Posted on:2006-01-14Degree:Ph.DType:Dissertation
University:Emory UniversityCandidate:Blaylock, BillFull Text:PDF
GTID:1453390008474258Subject:Biology
Abstract/Summary:
The localization of proteins to one pole of a rod-shaped bacterium is of particular interest since this is a prerequisite for a number of cellular processes such as cell division, motility and chemotaxis. With few exceptions, the molecular mechanisms that recruit or retain proteins to specific subcellular loci remain to be discovered. The sporulation process of Bacillus subtilis is an especially attractive model system for elucidating mechanisms by which this might occur because it is a genetically amenable organism, sporulation is not essential for viability and during the process, scores of proteins localize to the nascent spore. During sporulation, a rod-shaped cell divides asymmetrically yielding a small compartment (the forespore) and a large compartment (the mother cell); many proteins in each cell localize to the pole that separates these compartments. Here, we have characterized the molecular mechanism that retains SpoIIIAH, an integral membrane protein with a large extracytoplasmic domain, at the asymmetric septum.
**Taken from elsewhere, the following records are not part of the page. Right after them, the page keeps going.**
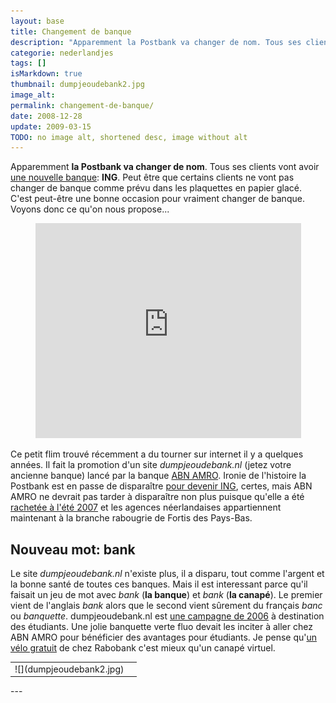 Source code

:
 ```yaml
---
layout: base
title: Changement de banque
description: "Apparemment la Postbank va changer de nom. Tous ses clients vont avoir une nouvelle banque: ING. Peut être que certains clients ne vont pas changer de banque c"
categorie: nederlandjes
tags: []
isMarkdown: true
thumbnail: dumpjeoudebank2.jpg
image_alt: 
permalink: changement-de-banque/
date: 2008-12-28
update: 2009-03-15
TODO: no image alt, shortened desc, image without alt
---
```


Apparemment **la Postbank va changer de nom**. Tous ses clients vont avoir [une nouvelle banque](/les-lions-cons): **ING**. Peut être que certains clients ne vont pas changer de banque comme prévu dans les plaquettes en papier glacé. C'est peut-être une bonne occasion pour vraiment changer de banque. Voyons donc ce qu'on nous propose...

<!-- HTML -->
<div align="center">
<object width="425" height="344"><param name="movie" value="http://www.youtube.com/v/elMEZOZXNOI&hl=fr&fs=1"></param><param name="allowFullScreen" value="true"></param><param name="allowscriptaccess" value="always"></param><embed src="http://www.youtube.com/v/elMEZOZXNOI&hl=fr&fs=1" type="application/x-shockwave-flash" allowscriptaccess="always" allowfullscreen="true" width="425" height="344"></embed></object>
</div>
<!-- / HTML -->

Ce petit flim trouvé récemment a du tourner sur internet il y a quelques années. Il fait la promotion d'un site *dumpjeoudebank.nl* (jetez votre ancienne banque) lancé par la banque [ABN AMRO](/abn-amro-banque). Ironie de l'histoire la Postbank est en passe de disparaître [pour devenir ING](/les-bleus-et-les-oranges), certes, mais ABN AMRO ne devrait pas tarder à disparaître non plus puisque qu'elle a été [rachetée à l'été 2007](/les-petites-courses-de-l-ete) et les agences néerlandaises appartiennent maintenant à la branche rabougrie de Fortis des Pays-Bas.

## Nouveau mot: bank
Le site *dumpjeoudebank.nl* n'existe plus, il a disparu, tout comme l'argent et la bonne santé de toutes ces banques. Mais il est interessant parce qu'il faisait un jeu de mot avec *bank* (**la banque**) et *bank* (**la canapé**). Le premier vient de l'anglais *bank* alors que le second vient sûrement du français *banc* ou *banquette*. dumpjeoudebank.nl est [une campagne de 2006](http://www.creatie.nl/creatie/select/expression/10989.do) à destination des étudiants. Une jolie banquette verte fluo devait les inciter à aller chez ABN AMRO pour bénéficier des avantages pour étudiants. Je pense qu'[un vélo gratuit](/les-velos-gratuits) de chez Rabobank c'est mieux qu'un canapé virtuel.

<!-- HTML -->
<table align="center"><tr><td>
<!-- / HTML -->
![](dumpjeoudebank2.jpg)

<!-- HTML -->
</td><td>
<!-- / HTML -->

<!-- HTML -->
</td></tr></table>
<!-- / HTML -->
--- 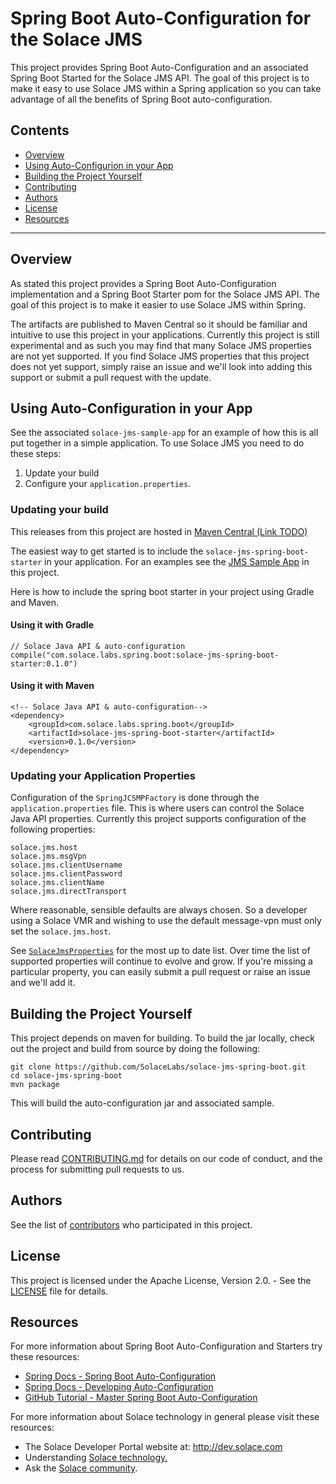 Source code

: # Spring Boot Auto-Configuration for the Solace JMS

This project provides Spring Boot Auto-Configuration and an associated Spring Boot Started for the Solace JMS API. The goal of this project is to make it easy to use Solace JMS within a Spring application so you can take advantage of all the benefits of Spring Boot auto-configuration.

## Contents

* [Overview](#overview)
* [Using Auto-Configurion in your App](#using-auto-configuration-in-your-app)
* [Building the Project Yourself](#building-the-project-yourself)
* [Contributing](#contributing)
* [Authors](#authors)
* [License](#license)
* [Resources](#resources)

---

## Overview
 
As stated this project provides a Spring Boot Auto-Configuration implementation and a Spring Boot Starter pom for the Solace JMS API. The goal of this project is to make it easier to use Solace JMS within Spring.  

The artifacts are published to Maven Central so it should be familiar and intuitive to use this project in your applications. Currently this project is still experimental and as such you may find that many Solace JMS properties are not yet supported. If you find Solace JMS properties that this project does not yet support, simply raise an issue and we'll look into adding this support or submit a pull request with the update.

    
## Using Auto-Configuration in your App

See the associated `solace-jms-sample-app` for an example of how this is all put together in a simple application. To use Solace JMS you need to do these steps:

1) Update your build
2) Configure your `application.properties`.

### Updating your build

This releases from this project are hosted in [Maven Central (Link TODO)](link/todo)

The easiest way to get started is to include the `solace-jms-spring-boot-starter` in your application. For an examples see the [JMS Sample App](https://github.com/SolaceLabs/solace-jms-spring-boot/tree/master/solace-jms-sample-app) in this project.

Here is how to include the spring boot starter in your project using Gradle and Maven.

#### Using it with Gradle

```
// Solace Java API & auto-configuration
compile("com.solace.labs.spring.boot:solace-jms-spring-boot-starter:0.1.0")
```

#### Using it with Maven

```
<!-- Solace Java API & auto-configuration-->
<dependency>
	<groupId>com.solace.labs.spring.boot</groupId>
	<artifactId>solace-jms-spring-boot-starter</artifactId>
	<version>0.1.0</version>
</dependency>
```

### Updating your Application Properties

Configuration of the `SpringJCSMPFactory` is done through the `application.properties` file. This is where users can control the Solace Java API properties. Currently this project supports configuration of the following properties:

```
solace.jms.host
solace.jms.msgVpn
solace.jms.clientUsername
solace.jms.clientPassword
solace.jms.clientName
solace.jms.directTransport
```

Where reasonable, sensible defaults are always chosen. So a developer using a Solace VMR and wishing to use the default message-vpn must only set the `solace.jms.host`. 

See [`SolaceJmsProperties`](https://github.com/SolaceLabs/solace-jms-spring-boot/blob/master/solace-jms-spring-boot-autoconfigure/src/main/java/com/solace/labs/spring/boot/autoconfigure/SolaceJmsProperties.java) for the most up to date list. Over time the list of supported properties will continue to evolve and grow. If you're missing a particular property, you can easily submit a pull request or raise an issue and we'll add it.

## Building the Project Yourself 

This project depends on maven for building. To build the jar locally, check out the project and build from source by doing the following:

    git clone https://github.com/SolaceLabs/solace-jms-spring-boot.git
    cd solace-jms-spring-boot
    mvn package

This will build the auto-configuration jar and associated sample.

## Contributing

Please read [CONTRIBUTING.md](CONTRIBUTING.md) for details on our code of conduct, and the process for submitting pull requests to us.

## Authors

See the list of [contributors](https://github.com/SolaceLabs/solace-jms-spring-boot/graphs/contributors) who participated in this project.

## License

This project is licensed under the Apache License, Version 2.0. - See the [LICENSE](LICENSE) file for details.

## Resources

For more information about Spring Boot Auto-Configuration and Starters try these resources:

- [Spring Docs - Spring Boot Auto-Configuration](http://docs.spring.io/autorepo/docs/spring-boot/current/reference/htmlsingle/#using-boot-auto-configuration)
- [Spring Docs - Developing Auto-Configuration](http://docs.spring.io/autorepo/docs/spring-boot/current/reference/htmlsingle/#boot-features-developing-auto-configuration)
- [GitHub Tutorial - Master Spring Boot Auto-Configuration](https://github.com/snicoll-demos/spring-boot-master-auto-configuration)

For more information about Solace technology in general please visit these resources:

- The Solace Developer Portal website at: http://dev.solace.com
- Understanding [Solace technology.](http://dev.solace.com/tech/)
- Ask the [Solace community](http://dev.solace.com/community/). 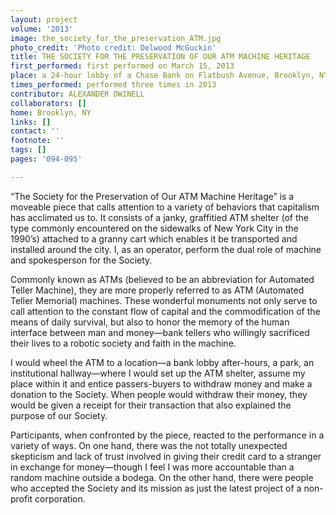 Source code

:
 ```yaml
---
layout: project
volume: '2013'
image: the_society_for_the_preservation_ATM.jpg
photo_credit: 'Photo credit: Delwood McGuckin'
title: THE SOCIETY FOR THE PRESERVATION OF OUR ATM MACHINE HERITAGE
first_performed: first performed on March 15, 2013
place: a 24-hour lobby of a Chase Bank on Flatbush Avenue, Brooklyn, NY
times_performed: performed three times in 2013
contributor: ALEXANDER DWINELL
collaborators: []
home: Brooklyn, NY
links: []
contact: ''
footnote: ''
tags: []
pages: '094-095'

---
```


“The Society for the Preservation of Our ATM Machine Heritage” is a moveable piece that calls attention to a variety of behaviors that capitalism has acclimated us to. It consists of a janky, graffitied ATM shelter (of the type commonly encountered on the sidewalks of New York City in the 1990’s) attached to a granny cart which enables it be transported and installed around the city. I, as an operator, perform the dual role of machine and spokesperson for the Society.

Commonly known as ATMs (believed to be an abbreviation for Automated Teller Machine), they are more properly referred to as ATM (Automated Teller Memorial) machines. These wonderful monuments not only serve to call attention to the constant flow of capital and the commodification of the means of daily survival, but also to honor the memory of the human interface between man and money—bank tellers who willingly sacrificed their lives to a robotic society and faith in the machine.

I would wheel the ATM to a location—a bank lobby after-hours, a park, an institutional hallway—where I would set up the ATM shelter, assume my place within it and entice passers-buyers to withdraw money and make a donation to the Society. When people would withdraw their money, they would be given a receipt for their transaction that also explained the purpose of our Society.

Participants, when confronted by the piece, reacted to the performance in a variety of ways. On one hand, there was the not totally unexpected skepticism and lack of trust involved in giving their credit card to a stranger in exchange for money—though I feel I was more accountable than a random machine outside a bodega. On the other hand, there were people who accepted the Society and its mission as just the latest project of a non-profit corporation.
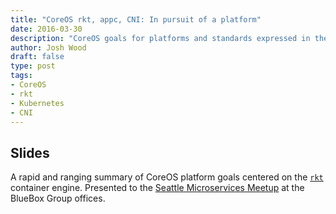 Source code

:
 ```yaml
---
title: "CoreOS rkt, appc, CNI: In pursuit of a platform"
date: 2016-03-30
description: "CoreOS goals for platforms and standards expressed in the rkt container engine"
author: Josh Wood
draft: false
type: post
tags:
- CoreOS
- rkt
- Kubernetes
- CNI
---
```


## Slides

A rapid and ranging summary of CoreOS platform goals centered on the [`rkt`][rkt] container engine. Presented to the [Seattle Microservices Meetup][seattle-microsvcs-meetup] at the BlueBox Group offices.

<script async class="speakerdeck-embed" data-id="d493cb2b26064788992773943e177383" data-ratio="1.77777777777778" src="//speakerdeck.com/assets/embed.js"></script>

[rkt]: https://coreos.com/rkt/
[seattle-microsvcs-meetup]: http://www.meetup.com/SEAMicroservices/events/228267067
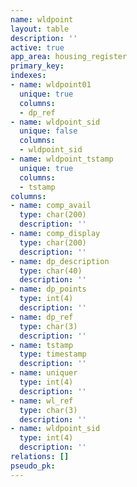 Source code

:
 ```yaml
---
name: wldpoint
layout: table
description: ''
active: true
app_area: housing_register
primary_key: 
indexes:
- name: wldpoint01
  unique: true
  columns:
  - dp_ref
- name: wldpoint_sid
  unique: false
  columns:
  - wldpoint_sid
- name: wldpoint_tstamp
  unique: true
  columns:
  - tstamp
columns:
- name: comp_avail
  type: char(200)
  description: ''
- name: comp_display
  type: char(200)
  description: ''
- name: dp_description
  type: char(40)
  description: ''
- name: dp_points
  type: int(4)
  description: ''
- name: dp_ref
  type: char(3)
  description: ''
- name: tstamp
  type: timestamp
  description: ''
- name: uniquer
  type: int(4)
  description: ''
- name: wl_ref
  type: char(3)
  description: ''
- name: wldpoint_sid
  type: int(4)
  description: ''
relations: []
pseudo_pk: 
---
```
SpoIIIAH is made in the mother cell and inserted into the membrane at random sites; its subsequent localization requires two events. First, the peptidoglycan that separates the two cells of the sporangium must be hydrolysed. With the dissolution of the septal peptidoglycan, there is no physical barrier precluding physical interaction between SpoIIIAH and proteins extruding from the adjacent cell. In the second step of SpoIIIAH localization, the extracellular domain of a membrane protein made in the forespore, SpoIIQ, binds to SpoIIIAH and retains it in the membranes of the mother cell immediately adjacent the forespore. Employing this mechanism, a protein in the mother cell will only be found in the membranes adjacent the forespore but this approach to localization has broader implications. When SpoIIIAH and SpoIIQ are co-expressed in a cell with an invaginating membrane, they both localize at the site of invagination. This suggests this localization mechanism could be more broadly used by proteins involved in cell division to localize to a nascent septum.